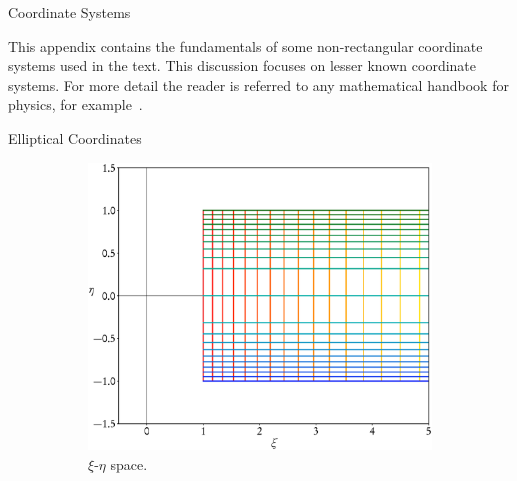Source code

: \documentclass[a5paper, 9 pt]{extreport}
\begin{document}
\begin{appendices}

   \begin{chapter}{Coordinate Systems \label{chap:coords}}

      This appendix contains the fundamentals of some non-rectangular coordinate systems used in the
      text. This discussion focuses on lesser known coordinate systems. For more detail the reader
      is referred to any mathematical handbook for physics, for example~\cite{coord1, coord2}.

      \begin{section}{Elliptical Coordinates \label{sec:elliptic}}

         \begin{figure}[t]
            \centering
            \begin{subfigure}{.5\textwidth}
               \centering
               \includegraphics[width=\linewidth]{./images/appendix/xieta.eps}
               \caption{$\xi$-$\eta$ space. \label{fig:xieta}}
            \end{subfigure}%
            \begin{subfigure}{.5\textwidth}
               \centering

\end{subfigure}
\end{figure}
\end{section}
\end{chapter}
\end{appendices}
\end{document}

----

» Assignment: Everything in the records above must be repeated exactly, except the pictures.

» Exercise response:
Source code

: \documentclass[a5paper, 9 pt]{extreport}
\begin{document}
\begin{appendices}

   \begin{chapter}{Coordinate Systems \label{chap:coords}}

      This appendix contains the fundamentals of some non-rectangular coordinate systems used in the
      text. This discussion focuses on lesser known coordinate systems. For more detail the reader
      is referred to any mathematical handbook for physics, for example~\cite{coord1, coord2}.

      \begin{section}{Elliptical Coordinates \label{sec:elliptic}}

         \begin{figure}[t]
            \centering
            \begin{subfigure}{.5\textwidth}
               \centering
               \includegraphics[width=\linewidth]{./images/appendix/xieta.eps}
               \caption{$\xi$-$\eta$ space. \label{fig:xieta}}
            \end{subfigure}%
            \begin{subfigure}{.5\textwidth}
               \centering

\end{subfigure}
\end{figure}
\end{section}
\end{chapter}
\end{appendices}
\end{document}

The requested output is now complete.